* **Exercise goal**
Transcribe each of the entries exactly.

[Opening Data records section]

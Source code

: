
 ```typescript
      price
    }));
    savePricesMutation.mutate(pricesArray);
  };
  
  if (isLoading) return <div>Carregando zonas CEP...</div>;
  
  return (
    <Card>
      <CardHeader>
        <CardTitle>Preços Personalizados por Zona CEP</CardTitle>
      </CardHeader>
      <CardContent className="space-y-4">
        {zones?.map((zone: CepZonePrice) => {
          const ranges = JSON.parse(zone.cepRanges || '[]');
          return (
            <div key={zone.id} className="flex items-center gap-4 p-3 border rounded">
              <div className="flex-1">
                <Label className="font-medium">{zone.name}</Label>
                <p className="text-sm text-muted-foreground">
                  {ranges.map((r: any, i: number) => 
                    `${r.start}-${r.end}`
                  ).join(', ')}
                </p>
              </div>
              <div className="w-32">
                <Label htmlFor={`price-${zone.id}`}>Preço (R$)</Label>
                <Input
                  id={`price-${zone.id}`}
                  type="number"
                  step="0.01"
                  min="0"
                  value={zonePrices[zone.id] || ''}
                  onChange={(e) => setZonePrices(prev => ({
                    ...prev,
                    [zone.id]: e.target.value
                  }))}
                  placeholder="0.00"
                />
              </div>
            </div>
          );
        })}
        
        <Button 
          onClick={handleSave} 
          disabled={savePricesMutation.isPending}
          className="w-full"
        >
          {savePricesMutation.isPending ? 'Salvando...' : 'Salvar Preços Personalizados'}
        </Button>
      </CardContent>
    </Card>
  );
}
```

[Closing Data records section]

* **Answer section**
Source code

:
 ```typescript
      price
    }));
    savePricesMutation.mutate(pricesArray);
  };
  
  if (isLoading) return <div>Carregando zonas CEP...</div>;
  
  return (
    <Card>
      <CardHeader>
        <CardTitle>Preços Personalizados por Zona CEP</CardTitle>
      </CardHeader>
      <CardContent className="space-y-4">
        {zones?.map((zone: CepZonePrice) => {
          const ranges = JSON.parse(zone.cepRanges || '[]');
          return (
            <div key={zone.id} className="flex items-center gap-4 p-3 border rounded">
              <div className="flex-1">
                <Label className="font-medium">{zone.name}</Label>
                <p className="text-sm text-muted-foreground">
                  {ranges.map((r: any, i: number) => 
                    `${r.start}-${r.end}`
                  ).join(', ')}
                </p>
              </div>
              <div className="w-32">
                <Label htmlFor={`price-${zone.id}`}>Preço (R$)</Label>
                <Input
                  id={`price-${zone.id}`}
                  type="number"
                  step="0.01"
                  min="0"
                  value={zonePrices[zone.id] || ''}
                  onChange={(e) => setZonePrices(prev => ({
                    ...prev,
                    [zone.id]: e.target.value
                  }))}
                  placeholder="0.00"
                />
              </div>
            </div>
          );
        })}
        
        <Button 
          onClick={handleSave} 
          disabled={savePricesMutation.isPending}
          className="w-full"
        >
          {savePricesMutation.isPending ? 'Salvando...' : 'Salvar Preços Personalizados'}
        </Button>
      </CardContent>
    </Card>
  );
}
```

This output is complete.